• WORK INSTRUCTION
Every line of the listing below must be printed again exactly, apart from its pictures.

■ ■ ■

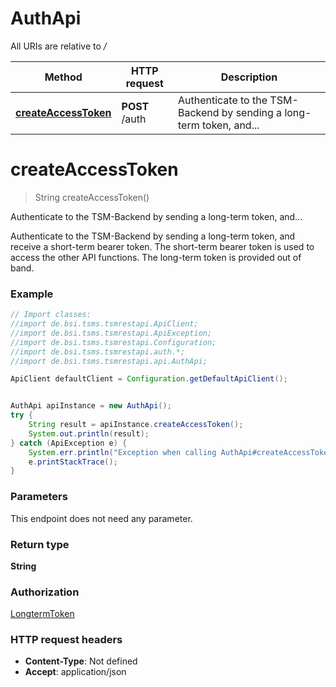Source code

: # AuthApi

All URIs are relative to */*

Method | HTTP request | Description
------------- | ------------- | -------------
[**createAccessToken**](AuthApi.md#createAccessToken) | **POST** /auth | Authenticate to the TSM-Backend by sending a long-term token, and...

<a name="createAccessToken"></a>
# **createAccessToken**
> String createAccessToken()

Authenticate to the TSM-Backend by sending a long-term token, and...

Authenticate to the TSM-Backend by sending a long-term token, and receive a short-term bearer token. The short-term bearer token is used to access the other API functions. The long-term token is provided out of band.

### Example
```java
// Import classes:
//import de.bsi.tsms.tsmrestapi.ApiClient;
//import de.bsi.tsms.tsmrestapi.ApiException;
//import de.bsi.tsms.tsmrestapi.Configuration;
//import de.bsi.tsms.tsmrestapi.auth.*;
//import de.bsi.tsms.tsmrestapi.api.AuthApi;

ApiClient defaultClient = Configuration.getDefaultApiClient();


AuthApi apiInstance = new AuthApi();
try {
    String result = apiInstance.createAccessToken();
    System.out.println(result);
} catch (ApiException e) {
    System.err.println("Exception when calling AuthApi#createAccessToken");
    e.printStackTrace();
}
```

### Parameters
This endpoint does not need any parameter.

### Return type

**String**

### Authorization

[LongtermToken](../README.md#LongtermToken)

### HTTP request headers

 - **Content-Type**: Not defined
 - **Accept**: application/json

■ ■ ■

• TASK OUTPUT
Source code

: # AuthApi

All URIs are relative to */*

Method | HTTP request | Description
------------- | ------------- | -------------
[**createAccessToken**](AuthApi.md#createAccessToken) | **POST** /auth | Authenticate to the TSM-Backend by sending a long-term token, and...

<a name="createAccessToken"></a>
# **createAccessToken**
> String createAccessToken()

Authenticate to the TSM-Backend by sending a long-term token, and...

Authenticate to the TSM-Backend by sending a long-term token, and receive a short-term bearer token. The short-term bearer token is used to access the other API functions. The long-term token is provided out of band.

### Example
```java
// Import classes:
//import de.bsi.tsms.tsmrestapi.ApiClient;
//import de.bsi.tsms.tsmrestapi.ApiException;
//import de.bsi.tsms.tsmrestapi.Configuration;
//import de.bsi.tsms.tsmrestapi.auth.*;
//import de.bsi.tsms.tsmrestapi.api.AuthApi;

ApiClient defaultClient = Configuration.getDefaultApiClient();


AuthApi apiInstance = new AuthApi();
try {
    String result = apiInstance.createAccessToken();
    System.out.println(result);
} catch (ApiException e) {
    System.err.println("Exception when calling AuthApi#createAccessToken");
    e.printStackTrace();
}
```

### Parameters
This endpoint does not need any parameter.

### Return type

**String**

### Authorization

[LongtermToken](../README.md#LongtermToken)

### HTTP request headers

 - **Content-Type**: Not defined
 - **Accept**: application/json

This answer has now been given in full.